> [WHAT YOU WILL DO] An exact copy of all the entries is needed, with no images in it.

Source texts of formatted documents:
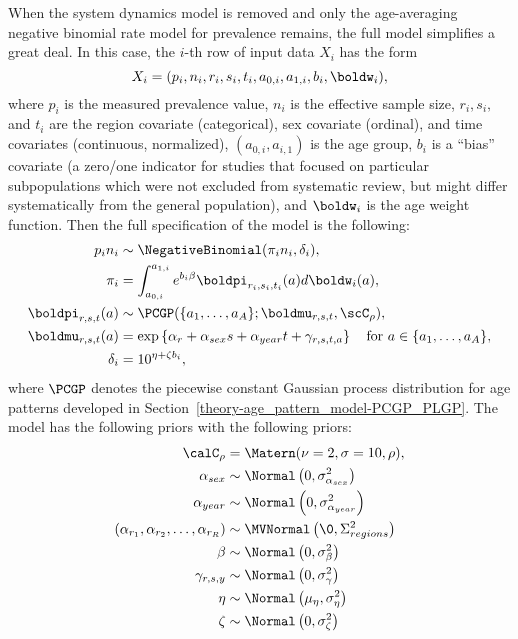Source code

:When the system dynamics model is removed and only the age-averaging
negative binomial rate model for prevalence remains, the full model
simplifies a great deal.  In this case, the $i$-th row of input data $X_i$
has the form 
\[
X_i = (p_i, n_i, r_i, s_i, t_i, a_{0,i}, a_{1,i}, b_i, \boldw_i),
\]
where $p_i$ is the measured prevalence value, $n_i$ is the effective
sample size, $r_i, s_i,$ and $t_i$ are the region covariate
(categorical), sex covariate (ordinal), and time covariates
(continuous, normalized), $(a_{0,i}, a_{i,1})$ is the age group, $b_i$
is a ``bias'' covariate (a zero/one indicator for studies that focused
on particular subpopulations which were not excluded from systematic
review, but might differ systematically from the general population),
and $\boldw_i$ is the age weight function.  Then the full
specification of the model is the following:
\begin{align*}
p_i n_i &\sim \NegativeBinomial(\pi_i n_i, \delta_i),\\
\pi_i &= \int_{a_{0,i}}^{a_{1,i}} e^{b_i\beta} \boldpi_{r_i,s_i,t_i}(a)d\boldw_i(a),\\
\boldpi_{r,s,t}(a) &\sim \PCGP(\{a_1, \ldots, a_A\}; \boldmu_{r,s,t}, \scC_\rho),\\
\boldmu_{r,s,t}(a) &= \exp\left\{\alpha_r + \alpha_{sex} s + \alpha_{year} t + 
\gamma_{r,s,t,a}\right\} \quad \text{for }a \in \{a_1, \ldots, a_A\},\\
\delta_i &= 10^{\eta + \zeta b_i},
\end{align*}
where $\PCGP$ denotes the piecewise constant Gaussian process
distribution for age patterns developed in
Section~\ref{theory-age_pattern_model-PCGP_PLGP}.  The model has the
following priors
with the following priors:
\begin{align*}
\calC_\rho &= \Matern(\nu=2, \sigma=10, \rho),\\
\alpha_{sex} &\sim \Normal\left(0, \sigma^2_{\alpha_{sex}}\right)\\
\alpha_{year} &\sim \Normal\left(0, \sigma^2_{\alpha_{year}}\right)\\
(\alpha_{r_1}, \alpha_{r_2}, \ldots, \alpha_{r_R}) &\sim \MVNormal\left(\0, \Sigma^2_{regions}\right)\\
\beta &\sim \Normal\left(0, \sigma_\beta^2\right)\\
\gamma_{r,s,y} &\sim \Normal\left(0, \sigma_\gamma^2\right)\\
\eta &\sim \Normal\left(\mu_\eta, \sigma_\eta^2\right)\\
\zeta &\sim \Normal\left(0, \sigma_\zeta^2\right)
\end{align*}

> [ANSWER TO THE EXERCISE]
Source code

:When the system dynamics model is removed and only the age-averaging
negative binomial rate model for prevalence remains, the full model
simplifies a great deal.  In this case, the $i$-th row of input data $X_i$
has the form 
\[
X_i = (p_i, n_i, r_i, s_i, t_i, a_{0,i}, a_{1,i}, b_i, \boldw_i),
\]
where $p_i$ is the measured prevalence value, $n_i$ is the effective
sample size, $r_i, s_i,$ and $t_i$ are the region covariate
(categorical), sex covariate (ordinal), and time covariates
(continuous, normalized), $(a_{0,i}, a_{i,1})$ is the age group, $b_i$
is a ``bias'' covariate (a zero/one indicator for studies that focused
on particular subpopulations which were not excluded from systematic
review, but might differ systematically from the general population),
and $\boldw_i$ is the age weight function.  Then the full
specification of the model is the following:
\begin{align*}
p_i n_i &\sim \NegativeBinomial(\pi_i n_i, \delta_i),\\
\pi_i &= \int_{a_{0,i}}^{a_{1,i}} e^{b_i\beta} \boldpi_{r_i,s_i,t_i}(a)d\boldw_i(a),\\
\boldpi_{r,s,t}(a) &\sim \PCGP(\{a_1, \ldots, a_A\}; \boldmu_{r,s,t}, \scC_\rho),\\
\boldmu_{r,s,t}(a) &= \exp\left\{\alpha_r + \alpha_{sex} s + \alpha_{year} t + 
\gamma_{r,s,t,a}\right\} \quad \text{for }a \in \{a_1, \ldots, a_A\},\\
\delta_i &= 10^{\eta + \zeta b_i},
\end{align*}
where $\PCGP$ denotes the piecewise constant Gaussian process
distribution for age patterns developed in
Section~\ref{theory-age_pattern_model-PCGP_PLGP}.  The model has the
following priors
with the following priors:
\begin{align*}
\calC_\rho &= \Matern(\nu=2, \sigma=10, \rho),\\
\alpha_{sex} &\sim \Normal\left(0, \sigma^2_{\alpha_{sex}}\right)\\
\alpha_{year} &\sim \Normal\left(0, \sigma^2_{\alpha_{year}}\right)\\
(\alpha_{r_1}, \alpha_{r_2}, \ldots, \alpha_{r_R}) &\sim \MVNormal\left(\0, \Sigma^2_{regions}\right)\\
\beta &\sim \Normal\left(0, \sigma_\beta^2\right)\\
\gamma_{r,s,y} &\sim \Normal\left(0, \sigma_\gamma^2\right)\\
\eta &\sim \Normal\left(\mu_\eta, \sigma_\eta^2\right)\\
\zeta &\sim \Normal\left(0, \sigma_\zeta^2\right)
\end{align*}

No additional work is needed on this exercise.